Chinese tea
Created | Updated Mar 24, 2003
Chinese Tea, from the tree to your cup.
Tea, like cheese and wine, is often associated to a certain level of sophistication.
And like cheese and wine, several regions claim to be the original inventor of
this precious substance, and pretend to be the legitimate authority as to its
definition and the unique and correct way of serving it.
The truth might rather be that there is no uniqueness, but a plurality that
makes those subjects so fascinating.
Whether it is Green tea, Chinese tea or
Black tea, whether it is served pure or with
additional ingredients, in an onion soup like in Mongolia or as the
Sweet tea you can be served in the South of the USA,
it seems that tea lovers will never agree on which is the "real tea"...
This entry intends to reduce its scope to what is commonly called "Chinese tea".
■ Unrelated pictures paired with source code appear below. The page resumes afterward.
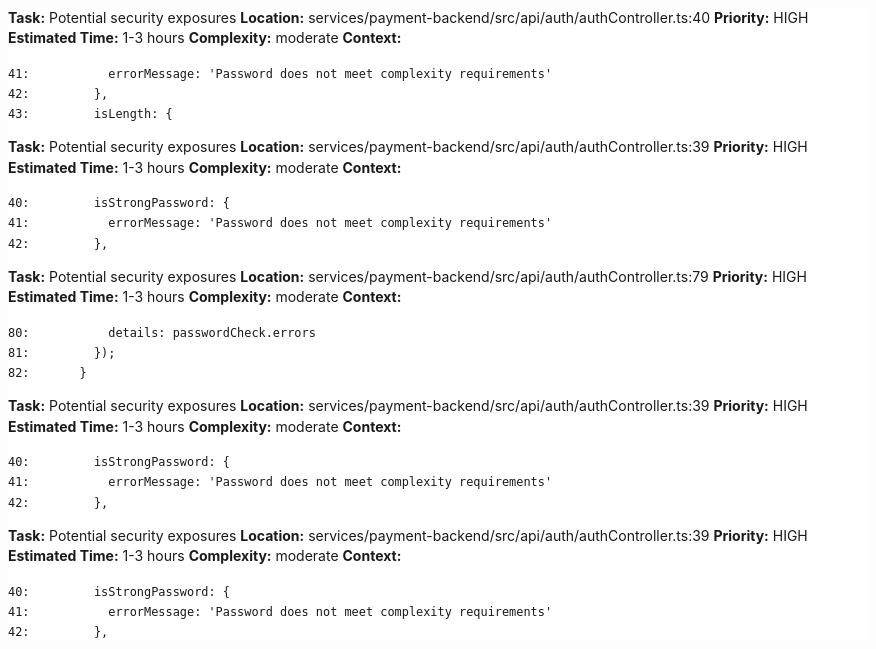 
**Task:** Potential security exposures
**Location:** services/payment-backend/src/api/auth/authController.ts:40
**Priority:** HIGH
**Estimated Time:** 1-3 hours
**Complexity:** moderate
**Context:**
```
41:           errorMessage: 'Password does not meet complexity requirements'
42:         },
43:         isLength: {
```


**Task:** Potential security exposures
**Location:** services/payment-backend/src/api/auth/authController.ts:39
**Priority:** HIGH
**Estimated Time:** 1-3 hours
**Complexity:** moderate
**Context:**
```
40:         isStrongPassword: {
41:           errorMessage: 'Password does not meet complexity requirements'
42:         },
```


**Task:** Potential security exposures
**Location:** services/payment-backend/src/api/auth/authController.ts:79
**Priority:** HIGH
**Estimated Time:** 1-3 hours
**Complexity:** moderate
**Context:**
```
80:           details: passwordCheck.errors
81:         });
82:       }
```


**Task:** Potential security exposures
**Location:** services/payment-backend/src/api/auth/authController.ts:39
**Priority:** HIGH
**Estimated Time:** 1-3 hours
**Complexity:** moderate
**Context:**
```
40:         isStrongPassword: {
41:           errorMessage: 'Password does not meet complexity requirements'
42:         },
```


**Task:** Potential security exposures
**Location:** services/payment-backend/src/api/auth/authController.ts:39
**Priority:** HIGH
**Estimated Time:** 1-3 hours
**Complexity:** moderate
**Context:**
```
40:         isStrongPassword: {
41:           errorMessage: 'Password does not meet complexity requirements'
42:         },
```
And even in this restricted field...
...there is tea, and tea, and tea, and...
Chinese tea is an acquired taste, probably as complex and diverse as French wine.
But there are ways to simplify somehow the distinctions, so that the beginner can
start and understand a few things.
Different varieties, types, and regions of origin
Tea is a plant of the same familly as a flower common on balconies. It is a species
(Camelia Sinensis) that cover a wide diversity of varieties. The variety/type, the region
where it grows, the altitude, and the type of climate have a strong influence on the
taste of the final product.
"Chinese tea" usually comes from the South of China, from Taiwan, or a few other
mountainous areas in South-East Asia. Different types of tea are often designated
by the name of the region they come from (like Pu'er), by a traditional/mythical name
(like Tie GuanYin), or simply by a number (#12 of Taiwan, #13 of Taiwan)
1
.
But origin is not the only distinction, as tea leaves usually go through a complex
process of fermentation, drying, pressing and roasting, before they can be used.
Different levels of fermentation
After collection, the tea leaves are left to dry (under the sun, or in heated dryers)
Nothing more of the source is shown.